Records drawn from a dataset:
=======

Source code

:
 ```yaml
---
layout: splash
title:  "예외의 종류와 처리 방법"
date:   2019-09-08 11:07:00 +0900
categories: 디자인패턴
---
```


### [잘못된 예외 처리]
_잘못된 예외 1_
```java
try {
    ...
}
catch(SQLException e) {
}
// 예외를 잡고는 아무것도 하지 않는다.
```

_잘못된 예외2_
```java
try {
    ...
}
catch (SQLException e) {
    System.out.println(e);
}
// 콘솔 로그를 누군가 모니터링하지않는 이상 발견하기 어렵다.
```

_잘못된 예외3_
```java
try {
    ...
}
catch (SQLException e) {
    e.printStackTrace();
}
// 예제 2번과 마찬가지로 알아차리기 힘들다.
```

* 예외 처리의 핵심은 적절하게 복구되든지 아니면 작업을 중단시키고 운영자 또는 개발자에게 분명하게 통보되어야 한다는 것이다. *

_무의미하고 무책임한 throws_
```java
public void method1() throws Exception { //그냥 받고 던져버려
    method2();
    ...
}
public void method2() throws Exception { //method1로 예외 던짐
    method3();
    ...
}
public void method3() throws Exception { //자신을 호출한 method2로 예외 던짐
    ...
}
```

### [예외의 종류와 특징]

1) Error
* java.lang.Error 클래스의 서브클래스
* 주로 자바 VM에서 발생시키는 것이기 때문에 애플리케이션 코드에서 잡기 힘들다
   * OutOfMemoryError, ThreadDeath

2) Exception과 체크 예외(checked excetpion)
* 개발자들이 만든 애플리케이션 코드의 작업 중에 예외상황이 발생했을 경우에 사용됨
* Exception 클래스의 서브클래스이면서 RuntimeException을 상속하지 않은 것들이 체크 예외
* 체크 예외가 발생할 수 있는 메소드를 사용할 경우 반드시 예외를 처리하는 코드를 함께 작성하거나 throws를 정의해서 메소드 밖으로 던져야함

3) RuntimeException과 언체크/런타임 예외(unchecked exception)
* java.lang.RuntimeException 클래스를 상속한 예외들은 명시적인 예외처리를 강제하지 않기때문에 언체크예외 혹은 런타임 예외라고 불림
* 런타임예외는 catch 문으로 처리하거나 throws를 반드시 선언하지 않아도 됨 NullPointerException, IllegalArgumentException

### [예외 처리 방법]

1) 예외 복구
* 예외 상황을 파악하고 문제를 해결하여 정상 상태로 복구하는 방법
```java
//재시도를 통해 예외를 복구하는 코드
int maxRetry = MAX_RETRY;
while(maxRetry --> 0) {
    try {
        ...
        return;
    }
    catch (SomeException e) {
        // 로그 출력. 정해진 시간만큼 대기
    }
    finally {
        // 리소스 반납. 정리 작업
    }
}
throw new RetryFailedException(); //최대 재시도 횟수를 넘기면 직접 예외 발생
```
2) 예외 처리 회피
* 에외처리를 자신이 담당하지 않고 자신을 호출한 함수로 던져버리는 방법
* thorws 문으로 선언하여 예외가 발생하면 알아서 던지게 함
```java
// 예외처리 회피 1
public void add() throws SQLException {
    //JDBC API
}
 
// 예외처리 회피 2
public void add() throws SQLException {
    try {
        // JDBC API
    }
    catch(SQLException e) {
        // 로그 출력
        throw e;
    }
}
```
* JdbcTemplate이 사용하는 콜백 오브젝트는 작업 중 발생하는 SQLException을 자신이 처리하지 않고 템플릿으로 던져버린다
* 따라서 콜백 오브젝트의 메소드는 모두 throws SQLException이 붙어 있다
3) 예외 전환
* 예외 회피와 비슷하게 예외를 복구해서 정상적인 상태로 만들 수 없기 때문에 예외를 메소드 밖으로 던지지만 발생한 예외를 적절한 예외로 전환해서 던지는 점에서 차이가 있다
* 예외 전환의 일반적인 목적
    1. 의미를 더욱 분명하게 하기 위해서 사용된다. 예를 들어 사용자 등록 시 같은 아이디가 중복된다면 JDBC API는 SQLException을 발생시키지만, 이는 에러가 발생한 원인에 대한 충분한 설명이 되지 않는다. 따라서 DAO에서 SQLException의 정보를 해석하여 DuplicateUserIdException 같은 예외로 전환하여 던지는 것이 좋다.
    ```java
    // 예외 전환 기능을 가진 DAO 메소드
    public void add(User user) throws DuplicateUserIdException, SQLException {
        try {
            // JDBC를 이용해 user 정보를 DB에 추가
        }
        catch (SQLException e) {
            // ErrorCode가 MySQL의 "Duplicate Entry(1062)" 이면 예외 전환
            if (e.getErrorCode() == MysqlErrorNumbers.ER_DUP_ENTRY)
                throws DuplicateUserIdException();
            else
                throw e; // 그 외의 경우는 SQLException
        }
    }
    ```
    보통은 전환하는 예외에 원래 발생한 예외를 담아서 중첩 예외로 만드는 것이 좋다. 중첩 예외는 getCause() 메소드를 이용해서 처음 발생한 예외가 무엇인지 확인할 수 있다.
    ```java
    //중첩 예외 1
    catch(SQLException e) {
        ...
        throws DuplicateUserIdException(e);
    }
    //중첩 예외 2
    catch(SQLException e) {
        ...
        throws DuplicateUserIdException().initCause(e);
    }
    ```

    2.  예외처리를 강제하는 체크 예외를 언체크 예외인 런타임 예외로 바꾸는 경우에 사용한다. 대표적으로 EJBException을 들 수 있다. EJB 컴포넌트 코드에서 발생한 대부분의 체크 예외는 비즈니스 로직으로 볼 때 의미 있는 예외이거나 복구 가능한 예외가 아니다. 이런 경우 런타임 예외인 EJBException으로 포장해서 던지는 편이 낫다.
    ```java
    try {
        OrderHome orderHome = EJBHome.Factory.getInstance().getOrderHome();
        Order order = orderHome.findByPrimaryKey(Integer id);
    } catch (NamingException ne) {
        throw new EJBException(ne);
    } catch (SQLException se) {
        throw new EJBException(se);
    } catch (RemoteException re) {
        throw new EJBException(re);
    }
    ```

=======

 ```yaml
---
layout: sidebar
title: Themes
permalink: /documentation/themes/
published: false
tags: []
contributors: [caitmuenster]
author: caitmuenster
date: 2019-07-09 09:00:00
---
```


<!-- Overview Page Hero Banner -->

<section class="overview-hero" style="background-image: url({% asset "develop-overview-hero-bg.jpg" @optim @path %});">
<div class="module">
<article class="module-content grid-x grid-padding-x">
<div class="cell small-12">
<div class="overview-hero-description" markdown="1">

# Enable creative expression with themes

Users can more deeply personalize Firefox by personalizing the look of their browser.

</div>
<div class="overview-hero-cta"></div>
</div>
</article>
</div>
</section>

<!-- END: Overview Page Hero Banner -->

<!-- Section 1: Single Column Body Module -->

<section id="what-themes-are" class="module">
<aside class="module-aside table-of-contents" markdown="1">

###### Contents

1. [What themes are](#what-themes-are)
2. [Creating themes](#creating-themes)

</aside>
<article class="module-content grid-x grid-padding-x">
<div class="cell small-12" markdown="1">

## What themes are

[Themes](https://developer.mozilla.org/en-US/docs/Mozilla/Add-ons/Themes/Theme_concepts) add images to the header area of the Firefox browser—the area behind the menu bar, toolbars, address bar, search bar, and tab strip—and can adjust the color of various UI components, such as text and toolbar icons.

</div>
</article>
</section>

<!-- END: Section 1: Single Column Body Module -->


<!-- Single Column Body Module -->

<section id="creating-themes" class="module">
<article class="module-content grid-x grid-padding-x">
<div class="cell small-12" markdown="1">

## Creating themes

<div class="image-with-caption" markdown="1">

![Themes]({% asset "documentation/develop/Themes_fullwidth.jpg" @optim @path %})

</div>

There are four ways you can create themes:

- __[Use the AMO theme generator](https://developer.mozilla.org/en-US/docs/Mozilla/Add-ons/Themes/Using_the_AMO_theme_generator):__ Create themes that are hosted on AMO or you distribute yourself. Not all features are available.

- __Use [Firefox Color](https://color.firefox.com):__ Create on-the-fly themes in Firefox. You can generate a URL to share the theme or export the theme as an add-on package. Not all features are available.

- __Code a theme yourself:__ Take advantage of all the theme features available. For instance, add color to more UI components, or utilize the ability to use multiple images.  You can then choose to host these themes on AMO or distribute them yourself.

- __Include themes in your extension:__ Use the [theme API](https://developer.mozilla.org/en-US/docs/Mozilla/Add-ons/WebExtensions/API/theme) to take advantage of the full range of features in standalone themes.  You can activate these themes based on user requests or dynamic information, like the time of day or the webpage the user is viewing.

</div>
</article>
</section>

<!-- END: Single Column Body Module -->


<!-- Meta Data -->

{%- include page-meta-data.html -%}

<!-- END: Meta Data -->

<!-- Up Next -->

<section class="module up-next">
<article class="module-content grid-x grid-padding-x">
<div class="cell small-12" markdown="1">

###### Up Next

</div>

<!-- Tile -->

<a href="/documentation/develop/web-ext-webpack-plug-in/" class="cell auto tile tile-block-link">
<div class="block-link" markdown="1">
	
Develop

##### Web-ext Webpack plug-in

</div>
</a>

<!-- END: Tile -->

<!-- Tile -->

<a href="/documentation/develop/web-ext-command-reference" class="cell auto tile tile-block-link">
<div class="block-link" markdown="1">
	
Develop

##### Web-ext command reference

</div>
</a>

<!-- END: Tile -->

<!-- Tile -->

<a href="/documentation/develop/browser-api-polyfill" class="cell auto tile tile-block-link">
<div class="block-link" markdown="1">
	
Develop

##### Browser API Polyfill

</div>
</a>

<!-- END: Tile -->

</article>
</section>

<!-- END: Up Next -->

=======

TASK GOAL:
Here the output must be the lines above from the line with "Source code" to the line with "발생했을 경우에 사용됨", both included, duplicated word for word and nothing else.

RESPONSE AREA:
Source code

:
 ```yaml
---
layout: splash
title:  "예외의 종류와 처리 방법"
date:   2019-09-08 11:07:00 +0900
categories: 디자인패턴
---
```


### [잘못된 예외 처리]
_잘못된 예외 1_
```java
try {
    ...
}
catch(SQLException e) {
}
// 예외를 잡고는 아무것도 하지 않는다.
```

_잘못된 예외2_
```java
try {
    ...
}
catch (SQLException e) {
    System.out.println(e);
}
// 콘솔 로그를 누군가 모니터링하지않는 이상 발견하기 어렵다.
```

_잘못된 예외3_
```java
try {
    ...
}
catch (SQLException e) {
    e.printStackTrace();
}
// 예제 2번과 마찬가지로 알아차리기 힘들다.
```

* 예외 처리의 핵심은 적절하게 복구되든지 아니면 작업을 중단시키고 운영자 또는 개발자에게 분명하게 통보되어야 한다는 것이다. *

_무의미하고 무책임한 throws_
```java
public void method1() throws Exception { //그냥 받고 던져버려
    method2();
    ...
}
public void method2() throws Exception { //method1로 예외 던짐
    method3();
    ...
}
public void method3() throws Exception { //자신을 호출한 method2로 예외 던짐
    ...
}
```

### [예외의 종류와 특징]

1) Error
* java.lang.Error 클래스의 서브클래스
* 주로 자바 VM에서 발생시키는 것이기 때문에 애플리케이션 코드에서 잡기 힘들다
   * OutOfMemoryError, ThreadDeath

2) Exception과 체크 예외(checked excetpion)
* 개발자들이 만든 애플리케이션 코드의 작업 중에 예외상황이 발생했을 경우에 사용됨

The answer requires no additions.